She was close friends for many years with Jeanette MacDonald's older sister, actress Blossom Rock (aka Marie Blake).[2] Along with interviewing hundreds of people, Rich had access to many collections of private letters, Eddy's personal scrapbooks, diary entries, FBI files and MacDonald's unpublished autobiography (which Rich later annotated in 2004). As follow up documentation to Sweethearts, Rich has written several books and edited and written over seventy magazine articles.[citation needed]

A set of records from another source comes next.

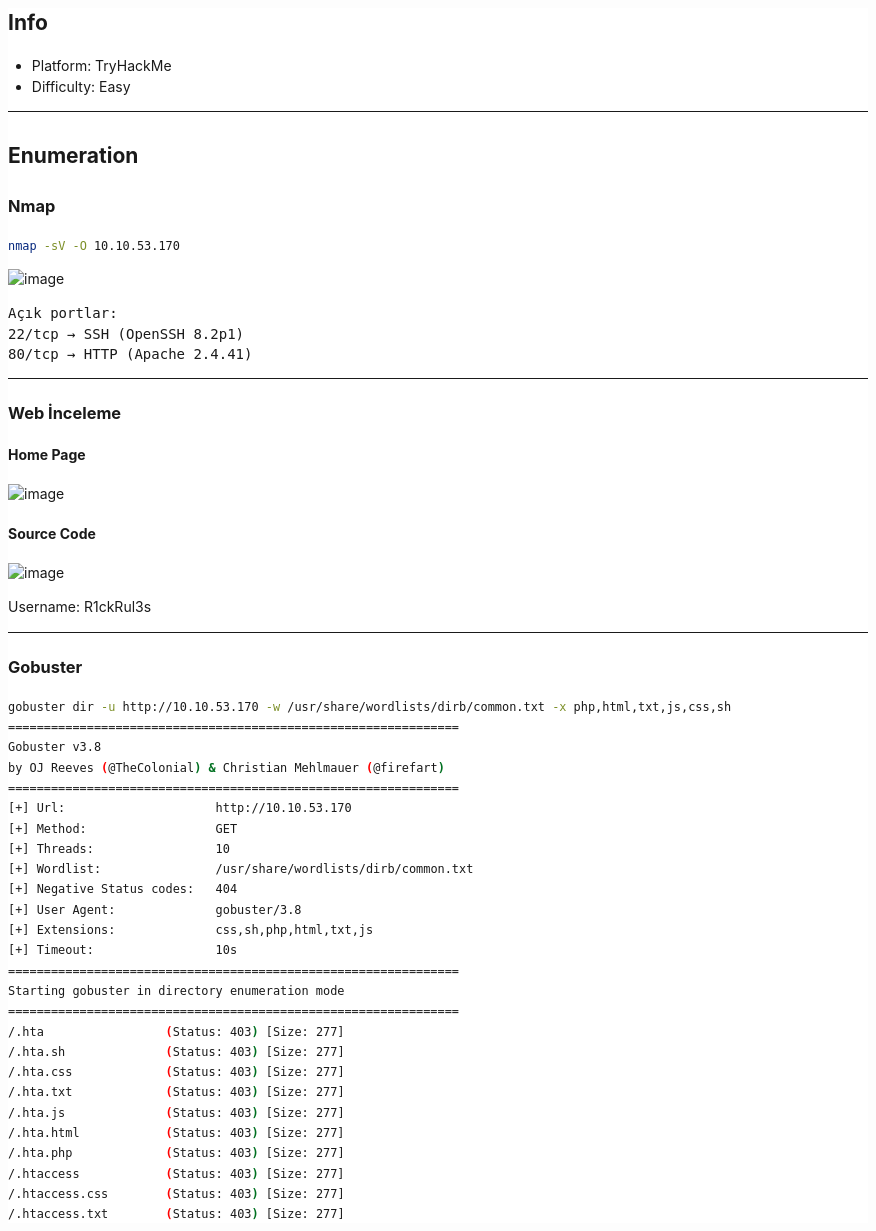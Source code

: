 ## Info
- Platform: TryHackMe  
- Difficulty: Easy

---

## Enumeration

### Nmap
```bash
nmap -sV -O 10.10.53.170
```
<img width="1374" height="484" alt="image" src="https://github.com/user-attachments/assets/453c2d06-8ed6-4f41-a392-27e4c18a5465" />
<pre>Açık portlar: 
22/tcp → SSH (OpenSSH 8.2p1) 
80/tcp → HTTP (Apache 2.4.41) 
</pre>

---

### Web İnceleme
#### Home Page
<img width="1917" height="829" alt="image" src="https://github.com/user-attachments/assets/27e99a22-bcc9-4b90-8517-75c8837597ea" />

#### Source Code
<img width="1917" height="829" alt="image" src="https://github.com/user-attachments/assets/08b2d02b-5346-4f28-8e90-7fa4bc687c7e" />

Username: R1ckRul3s

---


### Gobuster
```bash
gobuster dir -u http://10.10.53.170 -w /usr/share/wordlists/dirb/common.txt -x php,html,txt,js,css,sh
===============================================================
Gobuster v3.8
by OJ Reeves (@TheColonial) & Christian Mehlmauer (@firefart)
===============================================================
[+] Url:                     http://10.10.53.170
[+] Method:                  GET
[+] Threads:                 10
[+] Wordlist:                /usr/share/wordlists/dirb/common.txt
[+] Negative Status codes:   404
[+] User Agent:              gobuster/3.8
[+] Extensions:              css,sh,php,html,txt,js
[+] Timeout:                 10s
===============================================================
Starting gobuster in directory enumeration mode
===============================================================
/.hta                 (Status: 403) [Size: 277]
/.hta.sh              (Status: 403) [Size: 277]
/.hta.css             (Status: 403) [Size: 277]
/.hta.txt             (Status: 403) [Size: 277]
/.hta.js              (Status: 403) [Size: 277]
/.hta.html            (Status: 403) [Size: 277]
/.hta.php             (Status: 403) [Size: 277]
/.htaccess            (Status: 403) [Size: 277]
/.htaccess.css        (Status: 403) [Size: 277]
/.htaccess.txt        (Status: 403) [Size: 277]
```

She is also the president of the largest Jeanette MacDonald/Nelson Eddy fan club in the United States, the MacDonald/Eddy Friendship Club, which she helped create in the late 70s.[3][4] Rich was made a Dame of Malta in 1995 for her contribution to history and literature.[5] Also in 1995, she went to Washington, D.C., to petition to have MacDonald and Eddy's likeness placed on postage stamps.[6] She was accompanied by around 20 fans and had collected 20,000 signatures for the campaign.[7]
Works
Rich's first book, Jeaneatte MacDonald: A Pictorial History (1974) was published when she was twenty years old.[8] Rich wanted to write the book because she felt that there were "very few idols" left in the world.[8]
Sweethearts was published in hardcover in 1994 and was a selection of the Entertainment Book Club.[5] The book release party was held at the American Film Institute in Washington, D.C., where Rich was a guest speaker.[9] Rich spent twenty years researching the book.[10] The book was revised and updated in 2014.